As women, Democrats and activists are opposing Brett Kavanaugh‘s confirmation amid his sexual assault allegations, historically Black colleges and universities also may have reasons to express concerns about the nominee’s run to the highest court in the U.S.
A Kavanaugh confirmation would mean a major change for the Supreme Court: the achievement of a conservative majority. If that majority is achieved, then the Supreme Court’s decisions and voting on issues relevant to historically Black colleges and universities could largely reflect right-leaning beliefs. Kavanaugh — a Trump-backed nominee who would become the ninth justice on the bench if confirmed — could be a conservative swing vote like retired justice Anthony Kennedy who had deciding votes in same sex-marriage, abortion access and affirmative action cases while on the court.
A conservative-majority court would still vote on issues and policies affecting HBCUs, with the power to order reversals of past judicial decisions and change how various schools conduct business, HBCU Digest reported.
For one, the court could have to vote on an Obama-era National Labor Relations Board decision allowing non-tenure-track faculty unionization after the issue makes its way through the lower courts. The conservative-majority court could overturn the decision, impacting the ability for schools to attract and retain full-time professors and making way for more of them to leave their schools without the ability to unionize, according to HBCU Digest.
Second, the voter gerrymandering and redistricting could also be an issue of greater concern if it came before a conservative-majority court. The Supreme Court justices has heard cases on gerrymandered districts in states such as in North Carolina, which is home to HBCUs such as North Carolina Central University and Johnson C. Smith University. Black college students have fought GOP gerrymandering and redistricting, which limited Black voters who favor Democrats from having representation in state elections. Students have also bolstered voter registration and turnout at their schools to swing elections — something that could change if a conservative majority happens on the Supreme Court.

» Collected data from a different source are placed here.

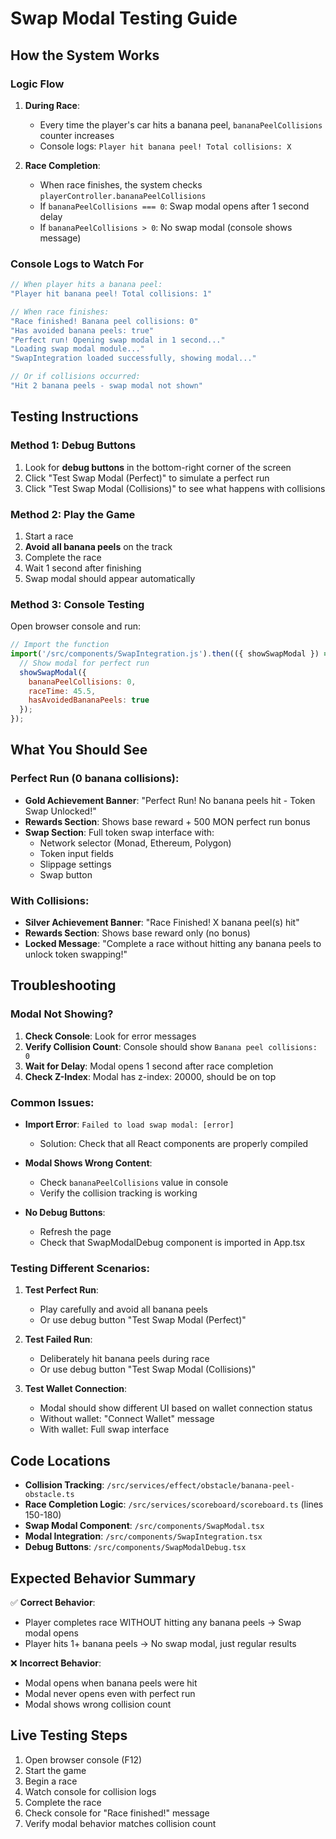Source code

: # Swap Modal Testing Guide

## How the System Works

### Logic Flow
1. **During Race**: 
   - Every time the player's car hits a banana peel, `bananaPeelCollisions` counter increases
   - Console logs: `Player hit banana peel! Total collisions: X`

2. **Race Completion**:
   - When race finishes, the system checks `playerController.bananaPeelCollisions`
   - If `bananaPeelCollisions === 0`: Swap modal opens after 1 second delay
   - If `bananaPeelCollisions > 0`: No swap modal (console shows message)

### Console Logs to Watch For
```javascript
// When player hits a banana peel:
"Player hit banana peel! Total collisions: 1"

// When race finishes:
"Race finished! Banana peel collisions: 0"
"Has avoided banana peels: true"
"Perfect run! Opening swap modal in 1 second..."
"Loading swap modal module..."
"SwapIntegration loaded successfully, showing modal..."

// Or if collisions occurred:
"Hit 2 banana peels - swap modal not shown"
```

## Testing Instructions

### Method 1: Debug Buttons
1. Look for **debug buttons** in the bottom-right corner of the screen
2. Click "Test Swap Modal (Perfect)" to simulate a perfect run
3. Click "Test Swap Modal (Collisions)" to see what happens with collisions

### Method 2: Play the Game
1. Start a race
2. **Avoid all banana peels** on the track
3. Complete the race
4. Wait 1 second after finishing
5. Swap modal should appear automatically

### Method 3: Console Testing
Open browser console and run:
```javascript
// Import the function
import('/src/components/SwapIntegration.js').then(({ showSwapModal }) => {
  // Show modal for perfect run
  showSwapModal({
    bananaPeelCollisions: 0,
    raceTime: 45.5,
    hasAvoidedBananaPeels: true
  });
});
```

## What You Should See

### Perfect Run (0 banana collisions):
- **Gold Achievement Banner**: "Perfect Run! No banana peels hit - Token Swap Unlocked!"
- **Rewards Section**: Shows base reward + 500 MON perfect run bonus
- **Swap Section**: Full token swap interface with:
  - Network selector (Monad, Ethereum, Polygon)
  - Token input fields
  - Slippage settings
  - Swap button

### With Collisions:
- **Silver Achievement Banner**: "Race Finished! X banana peel(s) hit"
- **Rewards Section**: Shows base reward only (no bonus)
- **Locked Message**: "Complete a race without hitting any banana peels to unlock token swapping!"

## Troubleshooting

### Modal Not Showing?
1. **Check Console**: Look for error messages
2. **Verify Collision Count**: Console should show `Banana peel collisions: 0`
3. **Wait for Delay**: Modal opens 1 second after race completion
4. **Check Z-Index**: Modal has z-index: 20000, should be on top

### Common Issues:
- **Import Error**: `Failed to load swap modal: [error]`
  - Solution: Check that all React components are properly compiled
  
- **Modal Shows Wrong Content**: 
  - Check `bananaPeelCollisions` value in console
  - Verify the collision tracking is working

- **No Debug Buttons**:
  - Refresh the page
  - Check that SwapModalDebug component is imported in App.tsx

### Testing Different Scenarios:

1. **Test Perfect Run**:
   - Play carefully and avoid all banana peels
   - Or use debug button "Test Swap Modal (Perfect)"

2. **Test Failed Run**:
   - Deliberately hit banana peels during race
   - Or use debug button "Test Swap Modal (Collisions)"

3. **Test Wallet Connection**:
   - Modal should show different UI based on wallet connection status
   - Without wallet: "Connect Wallet" message
   - With wallet: Full swap interface

## Code Locations

- **Collision Tracking**: `/src/services/effect/obstacle/banana-peel-obstacle.ts`
- **Race Completion Logic**: `/src/services/scoreboard/scoreboard.ts` (lines 150-180)
- **Swap Modal Component**: `/src/components/SwapModal.tsx`
- **Modal Integration**: `/src/components/SwapIntegration.tsx`
- **Debug Buttons**: `/src/components/SwapModalDebug.tsx`

## Expected Behavior Summary

✅ **Correct Behavior**:
- Player completes race WITHOUT hitting any banana peels → Swap modal opens
- Player hits 1+ banana peels → No swap modal, just regular results

❌ **Incorrect Behavior**:
- Modal opens when banana peels were hit
- Modal never opens even with perfect run
- Modal shows wrong collision count

## Live Testing Steps

1. Open browser console (F12)
2. Start the game
3. Begin a race
4. Watch console for collision logs
5. Complete the race
6. Check console for "Race finished!" message
7. Verify modal behavior matches collision count
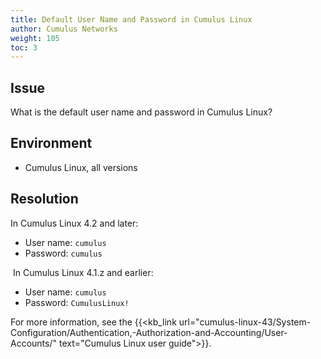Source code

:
 ```yaml
---
title: Default User Name and Password in Cumulus Linux
author: Cumulus Networks
weight: 105
toc: 3
---
```


## Issue

What is the default user name and password in Cumulus Linux?

## Environment

- Cumulus Linux, all versions

## Resolution

In Cumulus Linux 4.2 and later:

- User name: `cumulus`
- Password: `cumulus`

 In Cumulus Linux 4.1.z and earlier:

- User name: `cumulus`
- Password: `CumulusLinux!`

For more information, see the {{<kb_link url="cumulus-linux-43/System-Configuration/Authentication,-Authorization-and-Accounting/User-Accounts/" text="Cumulus Linux user guide">}}.
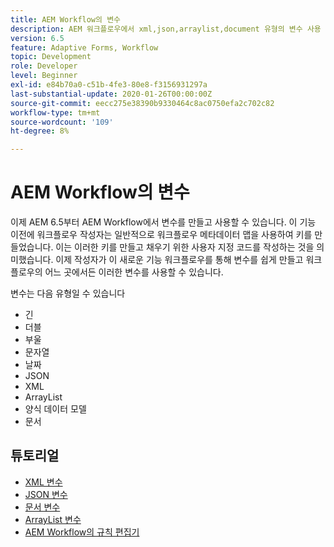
 ```yaml
---
title: AEM Workflow의 변수
description: AEM 워크플로우에서 xml,json,arraylist,document 유형의 변수 사용
version: 6.5
feature: Adaptive Forms, Workflow
topic: Development
role: Developer
level: Beginner
exl-id: e84b70a0-c51b-4fe3-80e8-f3156931297a
last-substantial-update: 2020-01-26T00:00:00Z
source-git-commit: eecc275e38390b9330464c8ac0750efa2c702c82
workflow-type: tm+mt
source-wordcount: '109'
ht-degree: 8%

---
```


# AEM Workflow의 변수

이제 AEM 6.5부터 AEM Workflow에서 변수를 만들고 사용할 수 있습니다. 이 기능 이전에 워크플로우 작성자는 일반적으로 워크플로우 메타데이터 맵을 사용하여 키를 만들었습니다. 이는 이러한 키를 만들고 채우기 위한 사용자 지정 코드를 작성하는 것을 의미했습니다. 이제 작성자가 이 새로운 기능 워크플로우를 통해 변수를 쉽게 만들고 워크플로우의 어느 곳에서든 이러한 변수를 사용할 수 있습니다.

변수는 다음 유형일 수 있습니다

* 긴
* 더블
* 부울
* 문자열
* 날짜
* JSON
* XML
* ArrayList
* 양식 데이터 모델
* 문서

## 튜토리얼

* [XML 변수](part1.md)
* [JSON 변수](part2.md)
* [문서 변수](part3.md)
* [ArrayList 변수](part4.md)
* [AEM Workflow의 규칙 편집기](part5.md)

Third, issues of free speech on campuses would likely also be a hot-button issue for the court. A conservative majority may lead to decisions that impact how HBCUs enforce and interpret free speech policies, the report said.
It will be important for HBCUs to know that a Kavanaugh confirmation could have a significant impact. It is equally important that the schools know where Kavanaugh stands on policies that are crucial to HBCUs to keep their doors open if the controversial nominee is confirmed.